> Brief: I need the records below restated word for word, without their pictures.

[Collection entries]
-*-
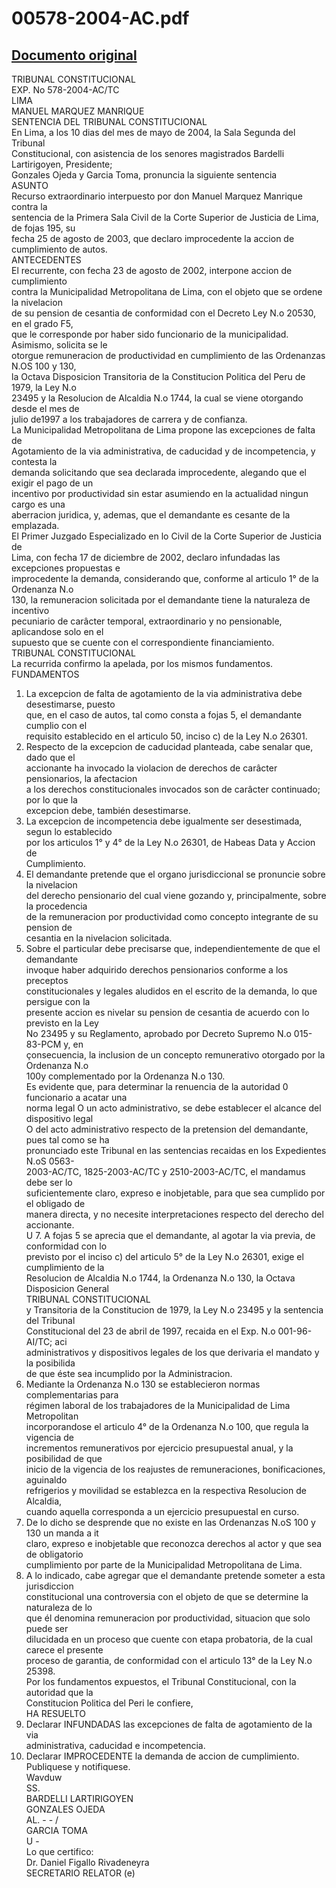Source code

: 
00578-2004-AC.pdf
=================
  
[Documento original](https://tc.gob.pe/jurisprudencia/2004/00578-2004-AC.pdf)  
---  
TRIBUNAL CONSTITUCIONAL  
EXP. No 578-2004-AC/TC  
LIMA  
MANUEL MARQUEZ MANRIQUE  
SENTENCIA DEL TRIBUNAL CONSTITUCIONAL  
En Lima, a los 10 dias del mes de mayo de 2004, la Sala Segunda del Tribunal  
Constitucional, con asistencia de los senores magistrados Bardelli Lartirigoyen, Presidente;  
Gonzales Ojeda y Garcia Toma, pronuncia la siguiente sentencia  
ASUNTO  
Recurso extraordinario interpuesto por don Manuel Marquez Manrique contra la  
sentencia de la Primera Sala Civil de la Corte Superior de Justicia de Lima, de fojas 195, su  
fecha 25 de agosto de 2003, que declaro improcedente la accion de cumplimiento de autos.  
ANTECEDENTES  
El recurrente, con fecha 23 de agosto de 2002, interpone accion de cumplimiento  
contra la Municipalidad Metropolitana de Lima, con el objeto que se ordene la nivelacion  
de su pension de cesantia de conformidad con el Decreto Ley N.o 20530, en el grado F5,  
que le corresponde por haber sido funcionario de la municipalidad. Asimismo, solicita se le  
otorgue remuneracion de productividad en cumplimiento de las Ordenanzas N.OS 100 y 130,  
la Octava Disposicion Transitoria de la Constitucion Politica del Peru de 1979, la Ley N.o  
23495 y la Resolucion de Alcaldia N.o 1744, la cual se viene otorgando desde el mes de  
julio de1997 a los trabajadores de carrera y de confianza.  
La Municipalidad Metropolitana de Lima propone las excepciones de falta de  
Agotamiento de la via administrativa, de caducidad y de incompetencia, y contesta la  
demanda solicitando que sea declarada improcedente, alegando que el exigir el pago de un  
incentivo por productividad sin estar asumiendo en la actualidad ningun cargo es una  
aberracion juridica, y, ademas, que el demandante es cesante de la emplazada.  
El Primer Juzgado Especializado en lo Civil de la Corte Superior de Justicia de  
Lima, con fecha 17 de diciembre de 2002, declaro infundadas las excepciones propuestas e  
improcedente la demanda, considerando que, conforme al articulo 1° de la Ordenanza N.o  
130, la remuneracion solicitada por el demandante tiene la naturaleza de incentivo  
pecuniario de carâcter temporal, extraordinario y no pensionable, aplicandose solo en el  
supuesto que se cuente con el correspondiente financiamiento.  
TRIBUNAL CONSTITUCIONAL  
La recurrida confirmo la apelada, por los mismos fundamentos.  
FUNDAMENTOS  
1. La excepcion de falta de agotamiento de la via administrativa debe desestimarse, puesto  
que, en el caso de autos, tal como consta a fojas 5, el demandante cumplio con el  
requisito establecido en el articulo 50, inciso c) de la Ley N.o 26301.  
2. Respecto de la excepcion de caducidad planteada, cabe senalar que, dado que el  
accionante ha invocado la violacion de derechos de carâcter pensionarios, la afectacion  
a los derechos constitucionales invocados son de carâcter continuado; por lo que la  
excepcion debe, también desestimarse.  
3. La excepcion de incompetencia debe igualmente ser desestimada, segun lo establecido  
por los articulos 1° y 4° de la Ley N.o 26301, de Habeas Data y Accion de  
Cumplimiento.  
4. El demandante pretende que el organo jurisdiccional se pronuncie sobre la nivelacion  
del derecho pensionario del cual viene gozando y, principalmente, sobre la procedencia  
de la remuneracion por productividad como concepto integrante de su pension de  
cesantia en la nivelacion solicitada.  
5. Sobre el particular debe precisarse que, independientemente de que el demandante  
invoque haber adquirido derechos pensionarios conforme a los preceptos  
constitucionales y legales aludidos en el escrito de la demanda, lo que persigue con la  
presente accion es nivelar su pension de cesantia de acuerdo con lo previsto en la Ley  
No 23495 y su Reglamento, aprobado por Decreto Supremo N.o 015-83-PCM y, en  
çonsecuencia, la inclusion de un concepto remunerativo otorgado por la Ordenanza N.o  
100y complementado por la Ordenanza N.o 130.  
Es evidente que, para determinar la renuencia de la autoridad 0 funcionario a acatar una  
norma legal O un acto administrativo, se debe establecer el alcance del dispositivo legal  
O del acto administrativo respecto de la pretension del demandante, pues tal como se ha  
pronunciado este Tribunal en las sentencias recaidas en los Expedientes N.oS 0563-  
2003-AC/TC, 1825-2003-AC/TC y 2510-2003-AC/TC, el mandamus debe ser lo  
suficientemente claro, expreso e inobjetable, para que sea cumplido por el obligado de  
manera directa, y no necesite interpretaciones respecto del derecho del accionante.  
U 7. A fojas 5 se aprecia que el demandante, al agotar la via previa, de conformidad con lo  
previsto por el inciso c) del articulo 5° de la Ley N.o 26301, exige el cumplimiento de la  
Resolucion de Alcaldia N.o 1744, la Ordenanza N.o 130, la Octava Disposicion General  
TRIBUNAL CONSTITUCIONAL  
y Transitoria de la Constitucion de 1979, la Ley N.o 23495 y la sentencia del Tribunal  
Constitucional del 23 de abril de 1997, recaida en el Exp. N.o 001-96-AI/TC; aci  
administrativos y dispositivos legales de los que derivaria el mandato y la posibilida  
de que éste sea incumplido por la Administracion.  
8. Mediante la Ordenanza N.o 130 se establecieron normas complementarias para  
régimen laboral de los trabajadores de la Municipalidad de Lima Metropolitan  
incorporandose el articulo 4° de la Ordenanza N.o 100, que regula la vigencia de  
incrementos remunerativos por ejercicio presupuestal anual, y la posibilidad de que  
inicio de la vigencia de los reajustes de remuneraciones, bonificaciones, aguinaldo  
refrigerios y movilidad se establezca en la respectiva Resolucion de Alcaldia,  
cuando aquella corresponda a un ejercicio presupuestal en curso.  
9. De lo dicho se desprende que no existe en las Ordenanzas N.oS 100 y 130 un manda a it  
claro, expreso e inobjetable que reconozca derechos al actor y que sea de obligatorio  
cumplimiento por parte de la Municipalidad Metropolitana de Lima.  
10. A lo indicado, cabe agregar que el demandante pretende someter a esta jurisdiccion  
constitucional una controversia con el objeto de que se determine la naturaleza de lo  
que él denomina remuneracion por productividad, situacion que solo puede ser  
dilucidada en un proceso que cuente con etapa probatoria, de la cual carece el presente  
proceso de garantia, de conformidad con el articulo 13° de la Ley N.o 25398.  
Por los fundamentos expuestos, el Tribunal Constitucional, con la autoridad que la  
Constitucion Politica del Peri le confiere,  
HA RESUELTO  
1. Declarar INFUNDADAS las excepciones de falta de agotamiento de la via  
administrativa, caducidad e incompetencia.  
2. Declarar IMPROCEDENTE la demanda de accion de cumplimiento.  
Publiquese y notifiquese.  
Wavduw  
SS.  
BARDELLI LARTIRIGOYEN  
GONZALES OJEDA  
AL. - - /  
GARCIA TOMA  
U -  
Lo que certifico:  
Dr. Daniel Figallo Rivadeneyra  
SECRETARIO RELATOR (e)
-*-
> Response:
Source code

: 
00578-2004-AC.pdf
=================
  
[Documento original](https://tc.gob.pe/jurisprudencia/2004/00578-2004-AC.pdf)  
---  
TRIBUNAL CONSTITUCIONAL  
EXP. No 578-2004-AC/TC  
LIMA  
MANUEL MARQUEZ MANRIQUE  
SENTENCIA DEL TRIBUNAL CONSTITUCIONAL  
En Lima, a los 10 dias del mes de mayo de 2004, la Sala Segunda del Tribunal  
Constitucional, con asistencia de los senores magistrados Bardelli Lartirigoyen, Presidente;  
Gonzales Ojeda y Garcia Toma, pronuncia la siguiente sentencia  
ASUNTO  
Recurso extraordinario interpuesto por don Manuel Marquez Manrique contra la  
sentencia de la Primera Sala Civil de la Corte Superior de Justicia de Lima, de fojas 195, su  
fecha 25 de agosto de 2003, que declaro improcedente la accion de cumplimiento de autos.  
ANTECEDENTES  
El recurrente, con fecha 23 de agosto de 2002, interpone accion de cumplimiento  
contra la Municipalidad Metropolitana de Lima, con el objeto que se ordene la nivelacion  
de su pension de cesantia de conformidad con el Decreto Ley N.o 20530, en el grado F5,  
que le corresponde por haber sido funcionario de la municipalidad. Asimismo, solicita se le  
otorgue remuneracion de productividad en cumplimiento de las Ordenanzas N.OS 100 y 130,  
la Octava Disposicion Transitoria de la Constitucion Politica del Peru de 1979, la Ley N.o  
23495 y la Resolucion de Alcaldia N.o 1744, la cual se viene otorgando desde el mes de  
julio de1997 a los trabajadores de carrera y de confianza.  
La Municipalidad Metropolitana de Lima propone las excepciones de falta de  
Agotamiento de la via administrativa, de caducidad y de incompetencia, y contesta la  
demanda solicitando que sea declarada improcedente, alegando que el exigir el pago de un  
incentivo por productividad sin estar asumiendo en la actualidad ningun cargo es una  
aberracion juridica, y, ademas, que el demandante es cesante de la emplazada.  
El Primer Juzgado Especializado en lo Civil de la Corte Superior de Justicia de  
Lima, con fecha 17 de diciembre de 2002, declaro infundadas las excepciones propuestas e  
improcedente la demanda, considerando que, conforme al articulo 1° de la Ordenanza N.o  
130, la remuneracion solicitada por el demandante tiene la naturaleza de incentivo  
pecuniario de carâcter temporal, extraordinario y no pensionable, aplicandose solo en el  
supuesto que se cuente con el correspondiente financiamiento.  
TRIBUNAL CONSTITUCIONAL  
La recurrida confirmo la apelada, por los mismos fundamentos.  
FUNDAMENTOS  
1. La excepcion de falta de agotamiento de la via administrativa debe desestimarse, puesto  
que, en el caso de autos, tal como consta a fojas 5, el demandante cumplio con el  
requisito establecido en el articulo 50, inciso c) de la Ley N.o 26301.  
2. Respecto de la excepcion de caducidad planteada, cabe senalar que, dado que el  
accionante ha invocado la violacion de derechos de carâcter pensionarios, la afectacion  
a los derechos constitucionales invocados son de carâcter continuado; por lo que la  
excepcion debe, también desestimarse.  
3. La excepcion de incompetencia debe igualmente ser desestimada, segun lo establecido  
por los articulos 1° y 4° de la Ley N.o 26301, de Habeas Data y Accion de  
Cumplimiento.  
4. El demandante pretende que el organo jurisdiccional se pronuncie sobre la nivelacion  
del derecho pensionario del cual viene gozando y, principalmente, sobre la procedencia  
de la remuneracion por productividad como concepto integrante de su pension de  
cesantia en la nivelacion solicitada.  
5. Sobre el particular debe precisarse que, independientemente de que el demandante  
invoque haber adquirido derechos pensionarios conforme a los preceptos  
constitucionales y legales aludidos en el escrito de la demanda, lo que persigue con la  
presente accion es nivelar su pension de cesantia de acuerdo con lo previsto en la Ley  
No 23495 y su Reglamento, aprobado por Decreto Supremo N.o 015-83-PCM y, en  
çonsecuencia, la inclusion de un concepto remunerativo otorgado por la Ordenanza N.o  
100y complementado por la Ordenanza N.o 130.  
Es evidente que, para determinar la renuencia de la autoridad 0 funcionario a acatar una  
norma legal O un acto administrativo, se debe establecer el alcance del dispositivo legal  
O del acto administrativo respecto de la pretension del demandante, pues tal como se ha  
pronunciado este Tribunal en las sentencias recaidas en los Expedientes N.oS 0563-  
2003-AC/TC, 1825-2003-AC/TC y 2510-2003-AC/TC, el mandamus debe ser lo  
suficientemente claro, expreso e inobjetable, para que sea cumplido por el obligado de  
manera directa, y no necesite interpretaciones respecto del derecho del accionante.  
U 7. A fojas 5 se aprecia que el demandante, al agotar la via previa, de conformidad con lo  
previsto por el inciso c) del articulo 5° de la Ley N.o 26301, exige el cumplimiento de la  
Resolucion de Alcaldia N.o 1744, la Ordenanza N.o 130, la Octava Disposicion General  
TRIBUNAL CONSTITUCIONAL  
y Transitoria de la Constitucion de 1979, la Ley N.o 23495 y la sentencia del Tribunal  
Constitucional del 23 de abril de 1997, recaida en el Exp. N.o 001-96-AI/TC; aci  
administrativos y dispositivos legales de los que derivaria el mandato y la posibilida  
de que éste sea incumplido por la Administracion.  
8. Mediante la Ordenanza N.o 130 se establecieron normas complementarias para  
régimen laboral de los trabajadores de la Municipalidad de Lima Metropolitan  
incorporandose el articulo 4° de la Ordenanza N.o 100, que regula la vigencia de  
incrementos remunerativos por ejercicio presupuestal anual, y la posibilidad de que  
inicio de la vigencia de los reajustes de remuneraciones, bonificaciones, aguinaldo  
refrigerios y movilidad se establezca en la respectiva Resolucion de Alcaldia,  
cuando aquella corresponda a un ejercicio presupuestal en curso.  
9. De lo dicho se desprende que no existe en las Ordenanzas N.oS 100 y 130 un manda a it  
claro, expreso e inobjetable que reconozca derechos al actor y que sea de obligatorio  
cumplimiento por parte de la Municipalidad Metropolitana de Lima.  
10. A lo indicado, cabe agregar que el demandante pretende someter a esta jurisdiccion  
constitucional una controversia con el objeto de que se determine la naturaleza de lo  
que él denomina remuneracion por productividad, situacion que solo puede ser  
dilucidada en un proceso que cuente con etapa probatoria, de la cual carece el presente  
proceso de garantia, de conformidad con el articulo 13° de la Ley N.o 25398.  
Por los fundamentos expuestos, el Tribunal Constitucional, con la autoridad que la  
Constitucion Politica del Peri le confiere,  
HA RESUELTO  
1. Declarar INFUNDADAS las excepciones de falta de agotamiento de la via  
administrativa, caducidad e incompetencia.  
2. Declarar IMPROCEDENTE la demanda de accion de cumplimiento.  
Publiquese y notifiquese.  
Wavduw  
SS.  
BARDELLI LARTIRIGOYEN  
GONZALES OJEDA  
AL. - - /  
GARCIA TOMA  
U -  
Lo que certifico:  
Dr. Daniel Figallo Rivadeneyra  
SECRETARIO RELATOR (e)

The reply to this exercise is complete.